Diversity Maximization

Finding a diverse set of points in a metric space is a problem that comes up in many different areas. Let’s say you want to find an optimal locations for a restaurant chain or return a diverse set of search results in a search engine or pick the most diverse dataset to train your model.

These are all examples of diversity maximization (also called dispersion problem) and essentially it’s about arranging/picking points as far away from each other as possible.

I recently read an interesting(but quite old) paper on this problem Ravi et al.

Quantitative Perspective

When approaching diversity maximization, we must first decide on a function for quanitfying diversity to be able to maximize that particular function. Two examples of diversity objectives are:

MAX-MIN: maximizing the minimum distance between any pair of data points.

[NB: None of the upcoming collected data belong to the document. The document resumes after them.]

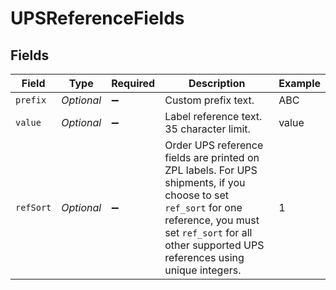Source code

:# UPSReferenceFields


## Fields

| Field                                                                                                                                                                                                             | Type                                                                                                                                                                                                              | Required                                                                                                                                                                                                          | Description                                                                                                                                                                                                       | Example                                                                                                                                                                                                           |
| ----------------------------------------------------------------------------------------------------------------------------------------------------------------------------------------------------------------- | ----------------------------------------------------------------------------------------------------------------------------------------------------------------------------------------------------------------- | ----------------------------------------------------------------------------------------------------------------------------------------------------------------------------------------------------------------- | ----------------------------------------------------------------------------------------------------------------------------------------------------------------------------------------------------------------- | ----------------------------------------------------------------------------------------------------------------------------------------------------------------------------------------------------------------- |
| `prefix`                                                                                                                                                                                                          | *Optional<String>*                                                                                                                                                                                                | :heavy_minus_sign:                                                                                                                                                                                                | Custom prefix text.                                                                                                                                                                                               | ABC                                                                                                                                                                                                               |
| `value`                                                                                                                                                                                                           | *Optional<String>*                                                                                                                                                                                                | :heavy_minus_sign:                                                                                                                                                                                                | Label reference text. 35 character limit.                                                                                                                                                                         | value                                                                                                                                                                                                             |
| `refSort`                                                                                                                                                                                                         | *Optional<Long>*                                                                                                                                                                                                  | :heavy_minus_sign:                                                                                                                                                                                                | Order UPS reference fields are printed on ZPL labels. For UPS shipments, if you choose to set `ref_sort` for one reference, you must set `ref_sort` for all other supported UPS references using unique integers. | 1                                                                                                                                                                                                                 |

MAX-AVG: maximizing the average distance between all pairs of data points.

In [Ravi et al] it is noted that for both diversity functions (max-min and max-avg) the problem is NP-hard, even when the distances satisfy the triangle inequality.

Furthermore the paper provides a greedy heuristic which is a near-optimal solution to the max-min and max-avg problem and they show that for the max-min problem the following holds: unless P = NP, no polynomial- time heuristic can provide a better performance guarantee.

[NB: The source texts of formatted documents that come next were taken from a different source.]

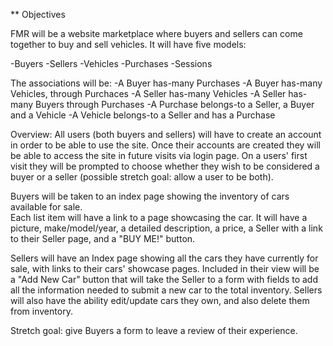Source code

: ** Objectives

FMR will be a website marketplace where buyers and sellers can come together
to buy and sell vehicles.  It will have five models:

-Buyers
-Sellers
-Vehicles
-Purchases
-Sessions

The associations will be:
-A Buyer has-many Purchases
-A Buyer has-many Vehicles, through Purchaces
-A Seller has-many Vehicles
-A Seller has-many Buyers through Purchases
-A Purchase belongs-to a Seller, a Buyer and a Vehicle
-A Vehicle belongs-to a Seller and has a Purchase

Overview:
All users (both buyers and sellers) will have to create an account in order to be able
to use the site.  Once their accounts are created they will be able to access the site
in future visits via login page.  On a users' first visit they will be prompted to
choose whether they wish to be considered a buyer or a seller (possible stretch goal:
allow a user to be both).  

Buyers will be taken to an index page showing the inventory of cars available for sale.  
Each list item will have a link to a page showcasing the car.  It will have
a picture, make/model/year, a detailed description, a price, a Seller with a link
to their Seller page, and a "BUY ME!" button.

Sellers will have an Index page showing all the cars they have currently for sale, with
links to their cars' showcase pages.  Included in their view will be a "Add New Car"
button that will take the Seller to a form with fields to add all the information
needed to submit a new car to the total inventory.  Sellers will also have the ability
edit/update cars they own, and also delete them from inventory.

Stretch goal: give Buyers a form to leave a review of their experience.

The details of the heuristic can be seen in the image below.

ravi algorithm

In the algorithm $V$ is the set of all points and $v_1$, $v_2$ $\in$ $V$. The set $P$ is the set of points chosen by the algorithm to maximize the minimum distance between any pair of data points. The function $w(v,v’)$ is simply the distance metric.

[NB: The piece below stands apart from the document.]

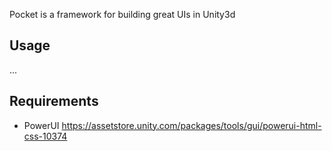 Pocket is a framework for building great UIs in Unity3d

## Usage

...

## Requirements

* PowerUI <https://assetstore.unity.com/packages/tools/gui/powerui-html-css-10374>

Here the “endpoints of an edge of maximum weight” refers to the pair of points in the set of points where the pairwise distance is the maximum among all pairs of points.

Example code

Let’s code up this algorithm and quickly see how it works:

import random
import math
from scipy.spatial import distance_matrix
import numpy as np
import matplotlib.pyplot as plt

def heuristic_sampling(input_features, num_samples):
    dist_matrix = distance_matrix(input_features, input_features)
    N = len(input_features)
    # Start by finding the two points v1,v2 which farthest from each other.
    # in [Ravi et al] this are the points referred to as " endpoints of an edge of maximum weight. "
    # where the weight is simply the distance.
    v1,v2 = np.unravel_index(np.argmax(dist_matrix, axis=None), dist_matrix.shape)

    # V is the index of all points
    V = set(range(0, N))
    # P is the set of selected sample points
    P = set([v1,v2])
    V_not_P = V-P
    
    for _ in range(num_samples):
        # dist_to_points keeps track of the distance to each point in P, from all other points.
        dist_to_points = dist_matrix[:, list(P)]
        # min_dist is a 1d numpy array
        # and keeps track of the minimum distance for each point to all possible points
        min_dist = dist_to_points.min(axis=1)

        max_of_min = 0
        max_of_min_index = -1
        for index, distance in enumerate(min_dist):
            if index not in P and distance>max_of_min:
                max_of_min = distance
                max_of_min_index = index
        P.add(max_of_min_index)
    return P

Let’s start off by generating a set of random points on the unit circle - this is corresponds to the set $V$ above.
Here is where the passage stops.